Le Programme d’investissement pour l’aviation dans le Pacifique (a) regroupe une série de projets destinés à moderniser les infrastructures aériennes critiques et à améliorer le respect des règles du transport aérien international dans les pays insulaires du Pacifique : Kiribati, Tonga, Tuvalu, Samoa et Vanuatu. Parmi les principaux éléments de ce programme de 204 millions de dollars figurent la remise en état et l’entretien des infrastructures aéroportuaires principales, notamment la réfection des pistes et des aires de trafic, la modernisation des terminaux, du matériel aéronautique (aides à la navigation, balisage lumineux des pistes), des équipements d’incendie et de sauvetage, ainsi qu’une assistance technique au renforcement des capacités stratégiques et réglementaires par le biais de l’établissement d’un plan directeur, de la révision des accords relatifs aux services aériens et de l’élaboration de stratégies pour le secteur de l’aviation.
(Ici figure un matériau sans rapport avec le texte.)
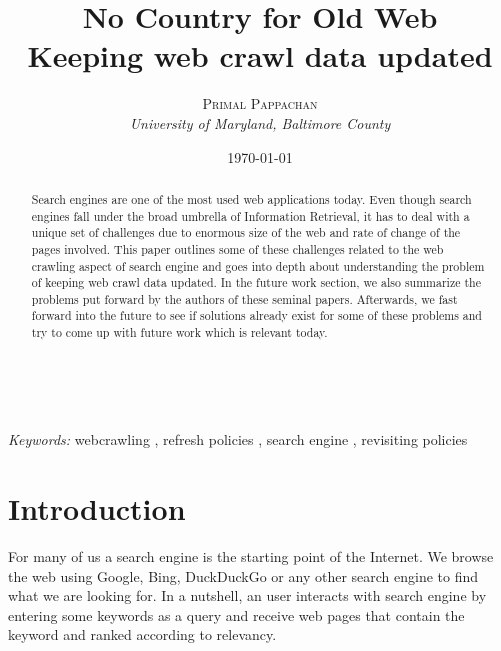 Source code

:\documentclass[a4paper, 11pt]{article} %
\title{\textbf{No Country for Old Web}\\ %
Keeping web crawl data updated} %
\author{\textsc{Primal Pappachan} %
\\{\textit{University of Maryland, Baltimore County}}} %
\date{\today} %
\makeatletter
\renewcommand{\maketitle}{ %
\begin{flushright} %
{\LARGE\@title} %

\vspace{50pt} %

{\large\@author} %
\\\@date %

\vspace{40pt} %
\end{flushright}
}
\makeatother
\begin{document}
\maketitle %



\begin{abstract}

Search engines are one of the most used web applications today. Even though search engines fall under the broad umbrella of Information Retrieval, it has to deal with a unique set of challenges due to enormous size of the web and rate of change of the pages involved. This paper outlines some of these challenges related to the web crawling aspect of search engine and goes into depth about understanding the problem of keeping web crawl data updated. In the future work section, we also summarize the problems put forward by the authors of these seminal papers. Afterwards, we fast forward into the future to see if solutions already exist for some of these problems and try to come up with future work which is relevant today.   

\end{abstract}

\hspace*{3,6mm}\textit{Keywords:} webcrawling , refresh policies , search engine , revisiting policies %

\vspace{30pt} %


\section*{Introduction}

For many of us a search engine is the starting point of the Internet. We browse the web using Google, Bing, DuckDuckGo or any other search engine to find what we are looking for. In a nutshell, an user interacts with search engine by entering some keywords as a query and receive web pages that contain the keyword and ranked according to relevancy. \\
\end{document}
En République kirghize, un projet de réfection des routes (a) contribue à transformer les vies et à générer des opportunités économiques pour les populations rurales installées le long de l’axe Osh-Batken-Isfana. Pour beaucoup, le temps de trajet a été réduit de près de moitié, et l’accès à l’emploi, aux soins de santé et à d’autres services s’est nettement amélioré. Ce projet a énormément bénéficié au secteur agricole, qui forme le pilier de l’économie locale : l’amélioration des liaisons routières facilite la disponibilité des intrants agricoles essentiels (semences et engrais, par exemple) et réduit nettement leur prix, mais permet aussi aux agriculteurs de vendre leurs produits sur de nouveaux marchés, plus éloignés. Depuis que la route a été entièrement rénovée, les résidents circulent dans de bien meilleures conditions, et la pollution due à la poussière a considérablement diminué.